Dignosing Bladder Stones
Hi I'm Dr. Mary Stauder at Manchester West Veterinary Hospital.
Today I’d like to talk to you about bladder stones. Bladder stones are minerals that have collected in your dog or cats bladder creating a literal stone. Stones can come in a number of different sizes and shapes and can cause severe inflammation of the bladder. These are some stones that we have taken out of a patient. They can occur as single or multiple stones.
The clinical signs associated with bladder stones usually present as frequent urinations, repeated bladder infections, and blood in the urine. Bladder stones in our feline patients can cause a urinary blockage in which the cat becomes suddenly very sick and unable to urinate. You may see them straining in the box and/or crying. This is a true emergency and we recommend that you call your veterinarian immediately!
Stones most often have to be surgically removed as, depending on their size, they are not easily passed. We can then analyze the stone, determine what it’s made of and then recommend a prescription food designed specifically to help prevent future stones from reoccurring. There are some types of stones in which a diet may not help to dissolve.
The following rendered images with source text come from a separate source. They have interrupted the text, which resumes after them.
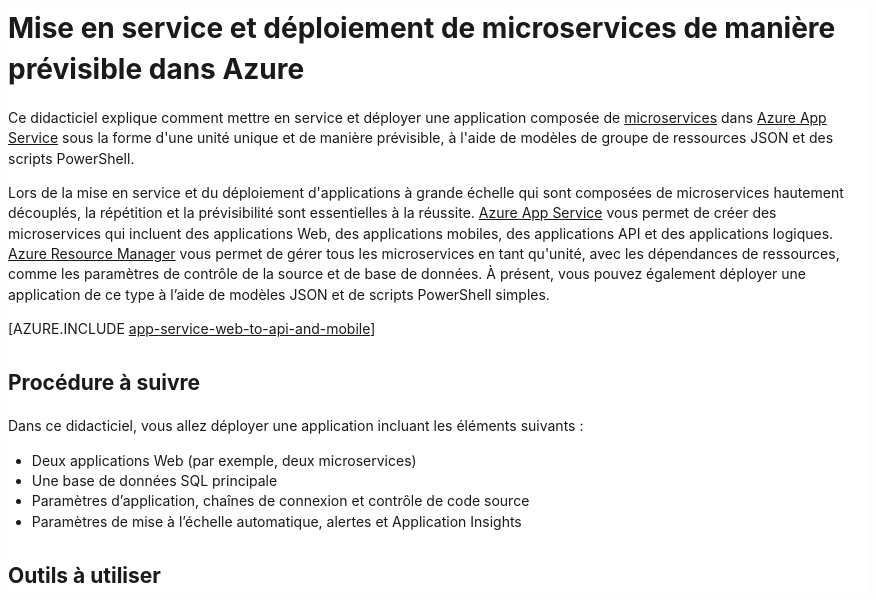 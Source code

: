 <properties
	pageTitle="Mise en service et déploiement de microservices de manière prévisible dans Azure"
	description="Découvrez comment déployer une application composée de microservices dans Azure App Service sous forme d'unité unique et de manière prévisible, à l'aide de modèles de groupe de ressources JSON et de scripts PowerShell."
	services="app-service"
	documentationCenter=""
	authors="cephalin"
	manager="wpickett"
	editor="jimbe"/>

<tags
	ms.service="app-service"
	ms.workload="na"
	ms.tgt_pltfrm="na"
	ms.devlang="na"
	ms.topic="article"
	ms.date="10/16/2015"
	ms.author="cephalin"/>


# Mise en service et déploiement de microservices de manière prévisible dans Azure #

Ce didacticiel explique comment mettre en service et déployer une application composée de [microservices](https://en.wikipedia.org/wiki/Microservices) dans [Azure App Service](/services/app-service/) sous la forme d'une unité unique et de manière prévisible, à l'aide de modèles de groupe de ressources JSON et des scripts PowerShell.

Lors de la mise en service et du déploiement d'applications à grande échelle qui sont composées de microservices hautement découplés, la répétition et la prévisibilité sont essentielles à la réussite. [Azure App Service](/services/app-service/) vous permet de créer des microservices qui incluent des applications Web, des applications mobiles, des applications API et des applications logiques. [Azure Resource Manager](../resource-group-overview.md) vous permet de gérer tous les microservices en tant qu'unité, avec les dépendances de ressources, comme les paramètres de contrôle de la source et de base de données. À présent, vous pouvez également déployer une application de ce type à l’aide de modèles JSON et de scripts PowerShell simples.

[AZURE.INCLUDE [app-service-web-to-api-and-mobile](../../includes/app-service-web-to-api-and-mobile.md)]

## Procédure à suivre ##

Dans ce didacticiel, vous allez déployer une application incluant les éléments suivants :

-	Deux applications Web (par exemple, deux microservices)
-	Une base de données SQL principale
-	Paramètres d’application, chaînes de connexion et contrôle de code source
-	Paramètres de mise à l’échelle automatique, alertes et Application Insights

## Outils à utiliser ##
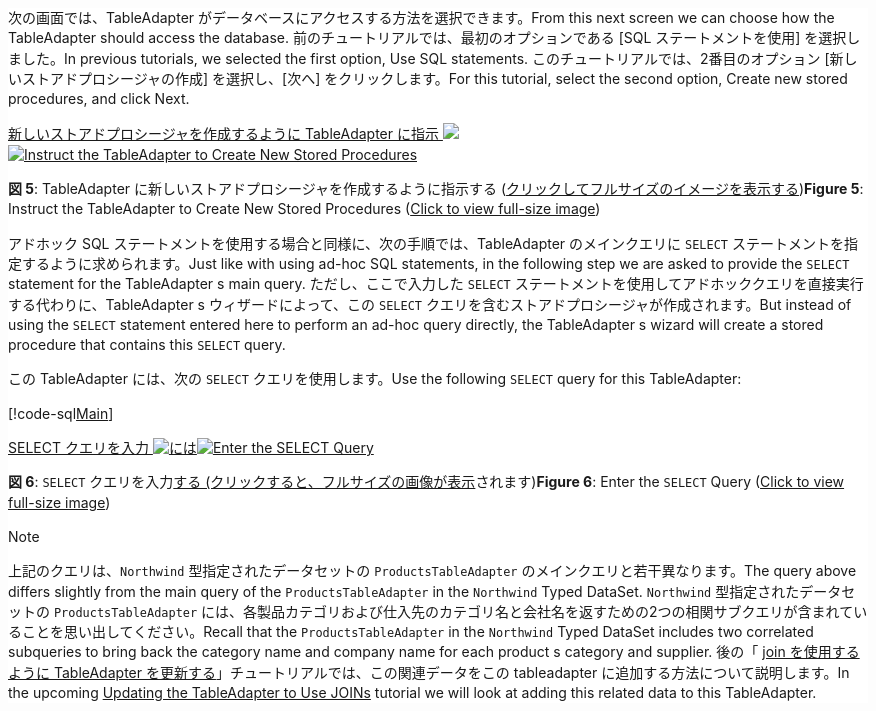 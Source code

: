 <span data-ttu-id="45f5c-174">次の画面では、TableAdapter がデータベースにアクセスする方法を選択できます。</span><span class="sxs-lookup"><span data-stu-id="45f5c-174">From this next screen we can choose how the TableAdapter should access the database.</span></span> <span data-ttu-id="45f5c-175">前のチュートリアルでは、最初のオプションである [SQL ステートメントを使用] を選択しました。</span><span class="sxs-lookup"><span data-stu-id="45f5c-175">In previous tutorials, we selected the first option, Use SQL statements.</span></span> <span data-ttu-id="45f5c-176">このチュートリアルでは、2番目のオプション [新しいストアドプロシージャの作成] を選択し、[次へ] をクリックします。</span><span class="sxs-lookup"><span data-stu-id="45f5c-176">For this tutorial, select the second option, Create new stored procedures, and click Next.</span></span>

<span data-ttu-id="45f5c-177">[新しいストアドプロシージャを作成するように TableAdapter に指示 ![](creating-new-stored-procedures-for-the-typed-dataset-s-tableadapters-cs/_static/image10.png)](creating-new-stored-procedures-for-the-typed-dataset-s-tableadapters-cs/_static/image9.png)</span><span class="sxs-lookup"><span data-stu-id="45f5c-177">[![Instruct the TableAdapter to Create New Stored Procedures](creating-new-stored-procedures-for-the-typed-dataset-s-tableadapters-cs/_static/image10.png)](creating-new-stored-procedures-for-the-typed-dataset-s-tableadapters-cs/_static/image9.png)</span></span>

<span data-ttu-id="45f5c-178">**図 5**: TableAdapter に新しいストアドプロシージャを作成するように指示する ([クリックしてフルサイズのイメージを表示する](creating-new-stored-procedures-for-the-typed-dataset-s-tableadapters-cs/_static/image11.png))</span><span class="sxs-lookup"><span data-stu-id="45f5c-178">**Figure 5**: Instruct the TableAdapter to Create New Stored Procedures ([Click to view full-size image](creating-new-stored-procedures-for-the-typed-dataset-s-tableadapters-cs/_static/image11.png))</span></span>

<span data-ttu-id="45f5c-179">アドホック SQL ステートメントを使用する場合と同様に、次の手順では、TableAdapter のメインクエリに `SELECT` ステートメントを指定するように求められます。</span><span class="sxs-lookup"><span data-stu-id="45f5c-179">Just like with using ad-hoc SQL statements, in the following step we are asked to provide the `SELECT` statement for the TableAdapter s main query.</span></span> <span data-ttu-id="45f5c-180">ただし、ここで入力した `SELECT` ステートメントを使用してアドホッククエリを直接実行する代わりに、TableAdapter s ウィザードによって、この `SELECT` クエリを含むストアドプロシージャが作成されます。</span><span class="sxs-lookup"><span data-stu-id="45f5c-180">But instead of using the `SELECT` statement entered here to perform an ad-hoc query directly, the TableAdapter s wizard will create a stored procedure that contains this `SELECT` query.</span></span>

<span data-ttu-id="45f5c-181">この TableAdapter には、次の `SELECT` クエリを使用します。</span><span class="sxs-lookup"><span data-stu-id="45f5c-181">Use the following `SELECT` query for this TableAdapter:</span></span>

[!code-sql[Main](creating-new-stored-procedures-for-the-typed-dataset-s-tableadapters-cs/samples/sample4.sql)]

<span data-ttu-id="45f5c-182">[SELECT クエリを入力 ![には](creating-new-stored-procedures-for-the-typed-dataset-s-tableadapters-cs/_static/image13.png)](creating-new-stored-procedures-for-the-typed-dataset-s-tableadapters-cs/_static/image12.png)</span><span class="sxs-lookup"><span data-stu-id="45f5c-182">[![Enter the SELECT Query](creating-new-stored-procedures-for-the-typed-dataset-s-tableadapters-cs/_static/image13.png)](creating-new-stored-procedures-for-the-typed-dataset-s-tableadapters-cs/_static/image12.png)</span></span>

<span data-ttu-id="45f5c-183">**図 6**: `SELECT` クエリを入力[する (クリックすると、フルサイズの画像が表示](creating-new-stored-procedures-for-the-typed-dataset-s-tableadapters-cs/_static/image14.png)されます)</span><span class="sxs-lookup"><span data-stu-id="45f5c-183">**Figure 6**: Enter the `SELECT` Query ([Click to view full-size image](creating-new-stored-procedures-for-the-typed-dataset-s-tableadapters-cs/_static/image14.png))</span></span>

> [!NOTE]
> <span data-ttu-id="45f5c-184">上記のクエリは、`Northwind` 型指定されたデータセットの `ProductsTableAdapter` のメインクエリと若干異なります。</span><span class="sxs-lookup"><span data-stu-id="45f5c-184">The query above differs slightly from the main query of the `ProductsTableAdapter` in the `Northwind` Typed DataSet.</span></span> <span data-ttu-id="45f5c-185">`Northwind` 型指定されたデータセットの `ProductsTableAdapter` には、各製品カテゴリおよび仕入先のカテゴリ名と会社名を返すための2つの相関サブクエリが含まれていることを思い出してください。</span><span class="sxs-lookup"><span data-stu-id="45f5c-185">Recall that the `ProductsTableAdapter` in the `Northwind` Typed DataSet includes two correlated subqueries to bring back the category name and company name for each product s category and supplier.</span></span> <span data-ttu-id="45f5c-186">後の「 [join を使用するように TableAdapter を更新する](updating-the-tableadapter-to-use-joins-cs.md)」チュートリアルでは、この関連データをこの tableadapter に追加する方法について説明します。</span><span class="sxs-lookup"><span data-stu-id="45f5c-186">In the upcoming [Updating the TableAdapter to Use JOINs](updating-the-tableadapter-to-use-joins-cs.md) tutorial we will look at adding this related data to this TableAdapter.</span></span>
We can diagnose stones by radiographs. [pointing at radiographs on viewer] As you can see here, we have a patient laying on its side with its heart, liver and the stones in its bladder. Again a pretty bad case of multiple stones. Stones can be quite insidious. We may not know they exist until the pet starts passing blood. Stones will slowly build and the pet can tolerate them until they get to this point. If your pet has problems in this area, we recommend scheduling a vet appointment for a urinalysis exam and x-rays.
I'm Dr. Mary Stauder at Manchester West Veterinary Hospital and I hope this has helped.